This post originated from an RSS feed registered with Python Buzz
by Andrew Dalke.
Original Post: Faster block Tanimoto calculations
Feed Title: Andrew Dalke's writings
Feed URL: http://www.dalkescientific.com/writings/diary/diary-rss.xml
Feed Description: Writings from the software side of bioinformatics and chemical informatics, with a heaping of Python thrown in for good measure.
After much analysis and digging in part
4 I managed to get my C extension to Python to compute
fingerprints pretty quickly. I estimated that a fingerprint search of
PubChem (19,218,991 1024 bit fingerprints) would take about 13.5
seconds, but that's still almost a factor of two worse than my
estimate of 8 seconds. What's wrong?
To start with, the data bandwidth from the disk is not the limiting
factor.
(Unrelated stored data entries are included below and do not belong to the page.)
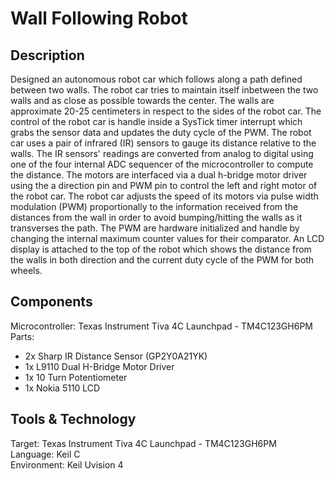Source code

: # Wall Following Robot
## Description
Designed an autonomous robot car which follows along a path defined between two walls. The robot car tries to maintain itself inbetween the two walls and as close as possible towards the center. The walls are approximate 20-25 centimeters in respect to the sides of the robot car. The control of the robot car is handle inside a SysTick timer interrupt which grabs the sensor data and updates the duty cycle of the PWM. The robot car uses a pair of infrared (IR) sensors to gauge its distance relative to the walls. The IR sensors' readings are converted from analog to digital using one of the four internal ADC sequencer of the microcontroller to compute the distance. The motors are interfaced via a dual h-bridge motor driver using the a direction pin and PWM pin to control the left and right motor of the robot car. The robot car adjusts the speed of its motors via pulse width modulation (PWM) proportionally to the information received from the distances from the wall in order to avoid bumping/hitting the walls as it transverses the path. The PWM are hardware initialized and handle by changing the internal maximum counter values for their comparator. An LCD display is attached to the top of the robot which shows the distance from the walls in both direction and the current duty cycle of the PWM for both wheels.

## Components
Microcontroller: Texas Instrument Tiva 4C Launchpad - TM4C123GH6PM<br>
Parts:<br>
* 2x Sharp IR Distance Sensor (GP2Y0A21YK)<br>
* 1x L9110 Dual H-Bridge Motor Driver<br>
* 1x 10 Turn Potentiometer<br>
* 1x Nokia 5110 LCD

## Tools & Technology
Target: Texas Instrument Tiva 4C Launchpad - TM4C123GH6PM<br>
Language: Keil C<br>
Environment: Keil Uvision 4<br>
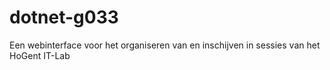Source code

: # dotnet-g033
Een webinterface voor het organiseren van en inschijven in sessies van het HoGent IT-Lab
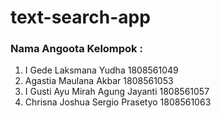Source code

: # text-search-app

### Nama Angoota Kelompok :

1. I Gede Laksmana Yudha 		1808561049
2. Agastia Maulana Akbar	 	1808561053
3. I Gusti Ayu Mirah Agung Jayanti 	1808561057
4. Chrisna Joshua Sergio Prasetyo	1808561063
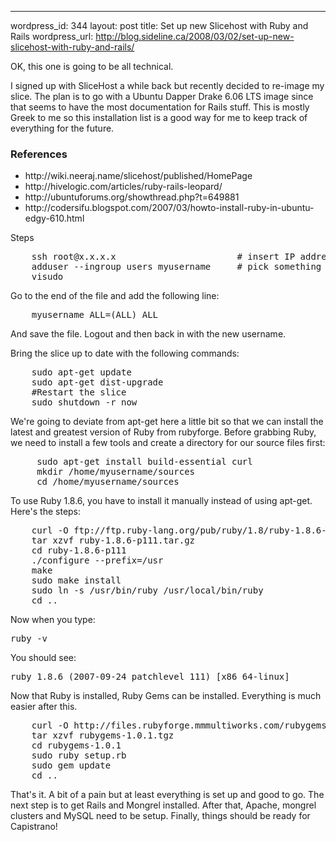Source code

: --- 
wordpress_id: 344
layout: post
title: Set up new Slicehost with Ruby and Rails
wordpress_url: http://blog.sideline.ca/2008/03/02/set-up-new-slicehost-with-ruby-and-rails/

<p>OK, this one is going to be all technical.</p>

<p>I signed up with SliceHost a while back but recently decided to re-image my slice.  The plan is to go with a Ubuntu Dapper Drake 6.06 LTS image since that seems to have the most documentation for Rails stuff.  This is mostly Greek to me so this installation list is a good way for me to keep track of everything for the future.</p>

<h3>References</h3>
<ul>
	<li>http://wiki.neeraj.name/slicehost/published/HomePage</li>
	<li>http://hivelogic.com/articles/ruby-rails-leopard/</li>
	<li>http://ubuntuforums.org/showthread.php?t=649881</li>
	<li>http://codersifu.blogspot.com/2007/03/howto-install-ruby-in-ubuntu-edgy-610.html</li>
</ul>

</h3>Steps</h3>
<pre>
	ssh root@x.x.x.x                       # insert IP address here
	adduser --ingroup users myusername     # pick something nicer than 'myusername'
	visudo
</pre>
<p>Go to the end of the file and add the following line:</p>
<pre>
	myusername ALL=(ALL) ALL
</pre>
<p>And save the file.  Logout and then back in with the new username.</p>
<p>Bring the slice up to date with the following commands:</p>
<pre>
	sudo apt-get update
	sudo apt-get dist-upgrade
	#Restart the slice
	sudo shutdown -r now
</pre>
<p>We're going to deviate from apt-get here a little bit so that we can install the latest and greatest version of Ruby from rubyforge.  Before grabbing Ruby, we need to install a few tools and create a directory for our source files first:</p>
<pre>
	 sudo apt-get install build-essential curl
	 mkdir /home/myusername/sources
	 cd /home/myusername/sources
</pre>
<p>To use Ruby 1.8.6, you have to install it manually instead of using apt-get.  Here's the steps:</p>
<pre>
	curl -O ftp://ftp.ruby-lang.org/pub/ruby/1.8/ruby-1.8.6-p111.tar.gz
	tar xzvf ruby-1.8.6-p111.tar.gz
	cd ruby-1.8.6-p111
	./configure --prefix=/usr
	make
	sudo make install
	sudo ln -s /usr/bin/ruby /usr/local/bin/ruby
	cd ..
</pre>
<p>Now when you type:</p>
<pre>ruby -v</pre>
<p>You should see:</p>
<pre>ruby 1.8.6 (2007-09-24 patchlevel 111) [x86_64-linux]</pre>
<p>Now that Ruby is installed, Ruby Gems can be installed.  Everything is much easier after this.</p>
<pre>
	curl -O http://files.rubyforge.mmmultiworks.com/rubygems/rubygems-1.0.1.tgz
	tar xzvf rubygems-1.0.1.tgz
	cd rubygems-1.0.1
	sudo ruby setup.rb
	sudo gem update
	cd ..
</pre>
<p>That's it.  A bit of a pain but at least everything is set up and good to go.  The next step is to get Rails and Mongrel installed.  After that, Apache, mongrel clusters and MySQL need to be setup.  Finally, things should be ready for Capistrano!</p>
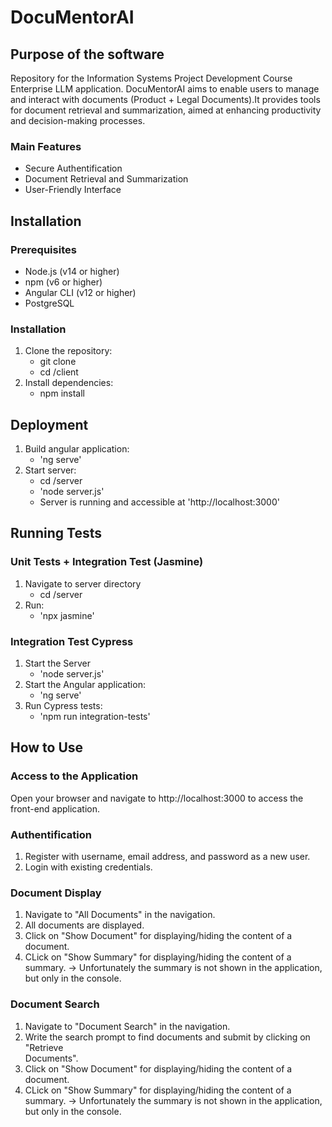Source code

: # DocuMentorAI

## Purpose of the software

Repository for the Information Systems Project Development Course
Enterprise LLM application.
DocuMentorAI aims to enable users to manage and interact with documents (Product + Legal Documents).It provides tools for document retrieval and summarization, aimed at enhancing productivity and decision-making processes.

### Main Features
- Secure Authentification
- Document Retrieval and Summarization
- User-Friendly Interface

## Installation

### Prerequisites

- Node.js (v14 or higher)
- npm (v6 or higher)
- Angular CLI (v12 or higher)
- PostgreSQL

### Installation

1. Clone the repository:
   - git clone <repository-url>
   - cd <repository-directory>/client
2. Install dependencies:
   - npm install
  
## Deployment

1. Build angular application:
   - 'ng serve'
2. Start server:
   - cd <repository-directory>/server
   - 'node server.js'
   - Server is running and accessible at 'http://localhost:3000'
  
## Running Tests

### Unit Tests + Integration Test (Jasmine)

1. Navigate to server directory
   - cd <repository-directory>/server
2. Run:
   - 'npx jasmine'

### Integration Test Cypress

1. Start the Server
   - 'node server.js'
2. Start the Angular application:
   - 'ng serve'
3. Run Cypress tests:
   - 'npm run integration-tests'


## How to Use

### Access to the Application

Open your browser and navigate to http://localhost:3000 to access the front-end application.

### Authentification

1. Register with username, email address, and password as a new user.
2. Login with existing credentials.

### Document Display

1. Navigate to "All Documents" in the navigation.
2. All documents are displayed.
3. Click on "Show Document" for displaying/hiding the content of a document.
4. CLick on "Show Summary" for displaying/hiding the content of a summary.
   	-> Unfortunately the summary is not shown in the application, but only in the 	   console.

### Document Search

1. Navigate to "Document Search" in the navigation.
2. Write the search prompt to find documents and submit by clicking on "Retrieve  
   Documents".
3. Click on "Show Document" for displaying/hiding the content of a document.
4. CLick on "Show Summary" for displaying/hiding the content of a summary.
   	-> Unfortunately the summary is not shown in the application, but only in the 	   console.
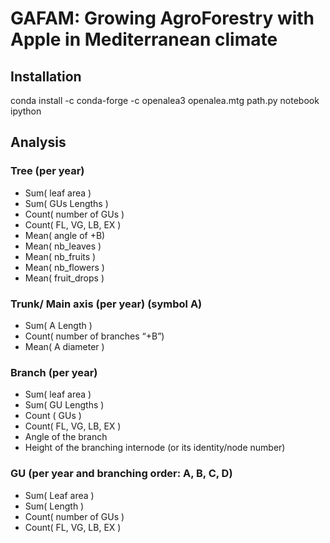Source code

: # GAFAM: Growing AgroForestry with Apple in Mediterranean climate

## Installation

conda install -c conda-forge -c openalea3 openalea.mtg path.py notebook ipython

## Analysis

### Tree (per year)
- Sum( leaf area )
- Sum( GUs Lengths )
- Count( number of GUs )
- Count( FL, VG, LB, EX )
- Mean( angle of +B)
- Mean( nb_leaves )
- Mean( nb_fruits )
- Mean( nb_flowers )
- Mean( fruit_drops )

### Trunk/ Main axis (per year) (symbol A)
- Sum( A Length )
- Count( number of branches “+B”)
- Mean( A diameter )

### Branch (per year)
- Sum( leaf area )
- Sum( GU Lengths )
- Count ( GUs )
- Count( FL, VG, LB, EX )
- Angle of the branch
- Height of the branching internode (or its identity/node number)

### GU (per year and branching order: A, B, C, D)
- Sum( Leaf area )
- Sum( Length )
- Count( number of GUs )
- Count( FL, VG, LB, EX )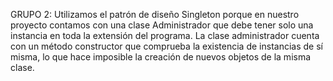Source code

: GRUPO 2: Utilizamos el patrón de diseño Singleton porque en nuestro proyecto contamos con una clase Administrador que debe tener solo una instancia en toda la extensión del programa.
La clase administrador cuenta con un método constructor que comprueba la existencia de instancias de sí misma, lo que hace imposible la creación de nuevos objetos de la misma clase. 
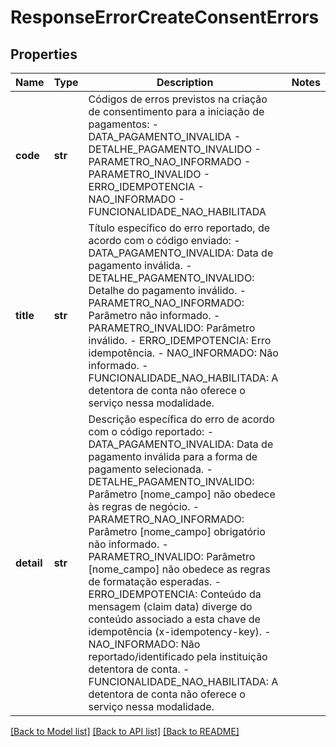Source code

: # ResponseErrorCreateConsentErrors

## Properties
Name | Type | Description | Notes
------------ | ------------- | ------------- | -------------
**code** | **str** | Códigos de erros previstos na criação de consentimento para a iniciação de pagamentos:    - DATA_PAGAMENTO_INVALIDA - DETALHE_PAGAMENTO_INVALIDO - PARAMETRO_NAO_INFORMADO - PARAMETRO_INVALIDO - ERRO_IDEMPOTENCIA - NAO_INFORMADO - FUNCIONALIDADE_NAO_HABILITADA  | 
**title** | **str** | Título específico do erro reportado, de acordo com o código enviado:   - DATA_PAGAMENTO_INVALIDA: Data de pagamento inválida.   - DETALHE_PAGAMENTO_INVALIDO: Detalhe do pagamento inválido.   - PARAMETRO_NAO_INFORMADO: Parâmetro não informado.   - PARAMETRO_INVALIDO: Parâmetro inválido.   - ERRO_IDEMPOTENCIA: Erro idempotência.   - NAO_INFORMADO: Não informado.   - FUNCIONALIDADE_NAO_HABILITADA: A detentora de conta não oferece o serviço nessa modalidade.   | 
**detail** | **str** | Descrição específica do erro de acordo com o código reportado:   - DATA_PAGAMENTO_INVALIDA: Data de pagamento inválida para a forma de pagamento selecionada.   - DETALHE_PAGAMENTO_INVALIDO: Parâmetro [nome_campo] não obedece às regras de negócio.   - PARAMETRO_NAO_INFORMADO: Parâmetro [nome_campo] obrigatório não informado.   - PARAMETRO_INVALIDO: Parâmetro [nome_campo] não obedece as regras de formatação esperadas.   - ERRO_IDEMPOTENCIA: Conteúdo da mensagem (claim data) diverge do conteúdo associado a esta chave de idempotência (x-idempotency-key).   - NAO_INFORMADO: Não reportado/identificado pela instituição detentora de conta.   - FUNCIONALIDADE_NAO_HABILITADA: A detentora de conta não oferece o serviço nessa modalidade.  | 

[[Back to Model list]](../README.md#documentation-for-models) [[Back to API list]](../README.md#documentation-for-api-endpoints) [[Back to README]](../README.md)

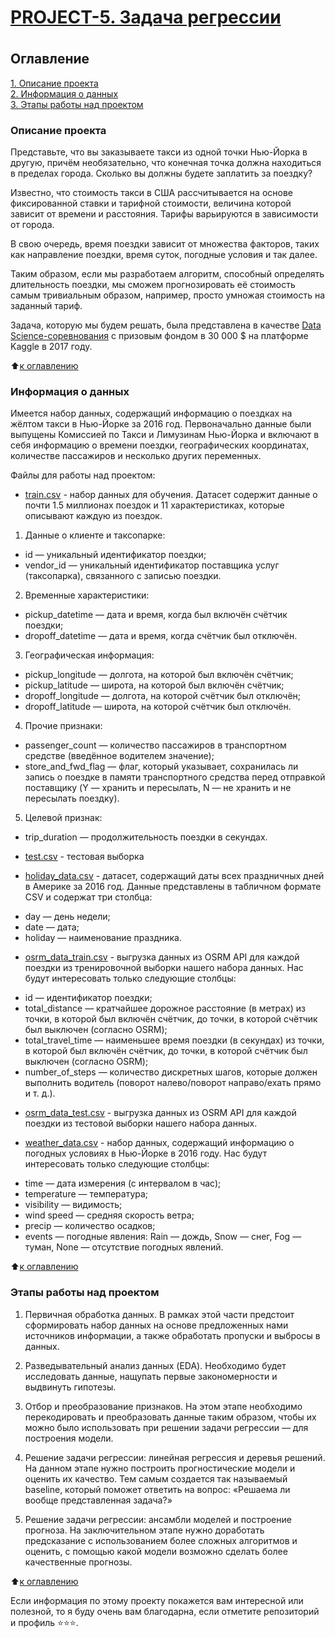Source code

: # [<h4>PROJECT-5. Задача регрессии</h4>](https://github.com/Pupsova/course_data_science/blob/main/PROJECT-5_EDA/project_5.ipynb)


## Оглавление  
[1. Описание проекта](#Описание-проекта)   
[2. Информация о данных](#Краткая-информация-о-данных)  
[3. Этапы работы над проектом](#Этапы-работы-над-проектом)

### Описание проекта    

Представьте, что вы заказываете такси из одной точки Нью-Йорка в другую, причём необязательно, что конечная точка должна находиться в пределах города. Сколько вы должны будете заплатить за поездку?

Известно, что стоимость такси в США рассчитывается на основе фиксированной ставки и тарифной стоимости, величина которой зависит от времени и расстояния. Тарифы варьируются в зависимости от города.

В свою очередь, время поездки зависит от множества факторов, таких как направление поездки, время суток, погодные условия и так далее.

Таким образом, если мы разработаем алгоритм, способный определять длительность поездки, мы сможем прогнозировать её стоимость самым тривиальным образом, например, просто умножая стоимость на заданный тариф.

Задача, которую мы будем решать, была представлена в качестве [Data Science-соревнования](https://www.kaggle.com/competitions/nyc-taxi-trip-duration/) с призовым фондом в 30 000 $ на платформе Kaggle в 2017 году.

:arrow_up:[к оглавлению](#Оглавление)


### Информация о данных

Имеется набор данных, содержащий информацию о поездках на жёлтом такси в Нью-Йорке за 2016 год. Первоначально данные были выпущены Комиссией по Такси и Лимузинам Нью-Йорка и включают в себя информацию о времени поездки, географических координатах, количестве пассажиров и несколько других переменных.

Файлы для работы над проектом:

- [train.csv](https://drive.google.com/file/d/1X_EJEfERiXki0SKtbnCL9JDv49Go14lF/view?usp=sharing) - набор данных для обучения.
Датасет содержит данные о почти 1.5 миллионах поездок и 11 характеристиках, которые описывают каждую из поездок.
1. Данные о клиенте и таксопарке:
* id — уникальный идентификатор поездки;
* vendor_id — уникальный идентификатор поставщика услуг (таксопарка), связанного с записью поездки.

2. Временные характеристики:
* pickup_datetime — дата и время, когда был включён счётчик поездки;
* dropoff_datetime — дата и время, когда счётчик был отключён.

3. Географическая информация:
* pickup_longitude — долгота, на которой был включён счётчик;
* pickup_latitude — широта, на которой был включён счётчик;
* dropoff_longitude — долгота, на которой счётчик был отключён;
* dropoff_latitude — широта, на которой счётчик был отключён.

4. Прочие признаки:
* passenger_count — количество пассажиров в транспортном средстве (введённое водителем значение);
* store_and_fwd_flag — флаг, который указывает, сохранилась ли запись о поездке в памяти транспортного средства перед отправкой поставщику (Y — хранить и пересылать, N — не хранить и не пересылать поездку).

5. Целевой признак:
* trip_duration — продолжительность поездки в секундах.

- [test.csv](https://drive.google.com/file/d/1C2N2mfONpCVrH95xHJjMcueXvvh_-XYN/view?usp=sharing) - тестовая выборка

- [holiday_data.csv](https://lms-cdn.skillfactory.ru/assets/courseware/v1/33bd8d5f6f2ba8d00e2ce66ed0a9f510/asset-v1:SkillFactory+DST-3.0+28FEB2021+type@asset+block/holiday_data.csv) - датасет, содержащий даты всех праздничных дней в Америке за 2016 год.
Данные представлены в табличном формате CSV и содержат три столбца:
* day — день недели;
* date — дата;
* holiday — наименование праздника.

- [osrm_data_train.csv](https://drive.google.com/file/d/1ecWjor7Tn3HP7LEAm5a0B_wrIfdcVGwR/view?usp=sharing) - выгрузка данных из OSRM API для каждой поездки из тренировочной выборки нашего набора данных.
Нас будут интересовать только следующие столбцы:

* id — идентификатор поездки;
* total_distance — кратчайшее дорожное расстояние (в метрах) из точки, в которой был включён счётчик, до точки, в которой счётчик был выключен (согласно OSRM);
* total_travel_time — наименьшее время поездки (в секундах) из точки, в которой был включён счётчик, до точки, в которой счётчик был выключен (согласно OSRM);
* number_of_steps — количество дискретных шагов, которые должен выполнить водитель (поворот налево/поворот направо/ехать прямо и т. д.).

- [osrm_data_test.csv](https://drive.google.com/file/d/1wCoS-yOaKFhd1h7gZ84KL9UwpSvtDoIA/view?usp=sharing) - выгрузка данных из OSRM API для каждой поездки из тестовой выборки нашего набора данных.

- [weather_data.csv](https://lms-cdn.skillfactory.ru/assets/courseware/v1/0f6abf84673975634c33b0689851e8cc/asset-v1:SkillFactory+DST-3.0+28FEB2021+type@asset+block/weather_data.zip) - набор данных, содержащий информацию о погодных условиях в Нью-Йорке в 2016 году.
Нас будут интересовать только следующие столбцы:

* time — дата измерения (с интервалом в час);
* temperature — температура;
* visibility — видимость;
* wind speed — средняя скорость ветра;
* precip — количество осадков;
* events — погодные явления: Rain — дождь, Snow — снег, Fog — туман, None — отсутствие погодных явлений.


:arrow_up:[к оглавлению](#Оглавление)


### Этапы работы над проектом

1. Первичная обработка данных.
В рамках этой части предстоит сформировать набор данных на основе предложенных нами источников информации, а также обработать пропуски и выбросы в данных.

2. Разведывательный анализ данных (EDA).
Необходимо будет исследовать данные, нащупать первые закономерности и выдвинуть гипотезы.

3. Отбор и преобразование признаков.
На этом этапе необходимо перекодировать и преобразовать данные таким образом, чтобы их можно было использовать при решении задачи регрессии — для построения модели.

4. Решение задачи регрессии: линейная регрессия и деревья решений.
На данном этапе нужно построить прогностические модели и оценить их качество. Тем самым создается так называемый baseline, который поможет ответить на вопрос: «Решаема ли вообще представленная задача?»

5. Решение задачи регрессии: ансамбли моделей и построение прогноза.
На заключительном этапе нужно доработать предсказание с использованием более сложных алгоритмов и оценить, с помощью какой модели возможно сделать более качественные прогнозы.

:arrow_up:[к оглавлению](#Оглавление)

Если информация по этому проекту покажется вам интересной или полезной, то я буду очень вам благодарна, если отметите репозиторий и профиль ⭐️⭐️⭐️.
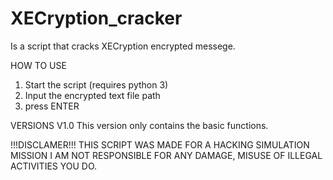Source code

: # XECryption_cracker
Is a script that cracks XECryption encrypted messege.

HOW TO USE
  1) Start the script (requires python 3)
  2) Input the encrypted text file path
  3) press ENTER

VERSIONS
V1.0
  This version only contains the basic functions.


!!!DISCLAMER!!! THIS SCRIPT WAS MADE FOR A HACKING SIMULATION MISSION
I AM NOT RESPONSIBLE FOR ANY DAMAGE, MISUSE OF ILLEGAL ACTIVITIES
YOU DO.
Processing each byte of my test set using file reads takes
0.26 seconds
for (i=0; i<num_bytes; i++) {
b += _popcount_counts[targets[i]];
c += _popcount_counts[query[i]&targets[i]];
}
The most obvious difference is that I'm working with 32 bits at a
time. This won't work if the fingerprint has, say, 40 bits in it. On
the plus side, I don't need to check for the end of the loop after
every 8 bits, so that reduces the branch tests by 75%. (Branches in
modern computers cause performance problems. Some details at the
Wikipedia page on Branch
predictor.
Out of curiousity I generated the assembly code for the corresponding
popcount functions (using "gcc -S"). Here's the relevant source:
int byte_lookup(int num_bytes, char *query) {
int a=0, i;
for (i=0; i<num_bytes; i++) {
a += _popcount_counts[query[i]];
}
return a;
}
int int_lookup(int num_bytes, int *query) {
int a=0, q, i;
for (i=0; i<num_bytes/4; i+=4) {
q = query[i];
a += (_popcount_counts[q & 0xff] +
_popcount_counts[q >> 8 & 0xff] +
_popcount_counts[q >> 16 & 0xff] +
_popcount_counts[q >> 24 & 0xff]);
}
return a;
}
The first has 7 instrutions and one branch test but it's called 4
times more often than the second, which has 18 instructions and 1
branch test. 4*7=28, which is more than 18. I don't know how long it
takes the CPU to run those instructions, so I'll just assume that all
instructions take the same time, or about 33% faster. This isn't
always true because some instructions are faster than others, and
pipelining and other CPU tricks make things even more complicated.
My Python extension using bytes for the lookups is about 40% slower
than my high-speed C test case using ints. These are commensurate
numbers, or at least suggestive. It looks like I should rework my
code to use integers. But there's something I need to worry about
first.
__builtin_popcount and data alignment
Earlier I talked about using the GNU C/C++ "__builtin_popcount"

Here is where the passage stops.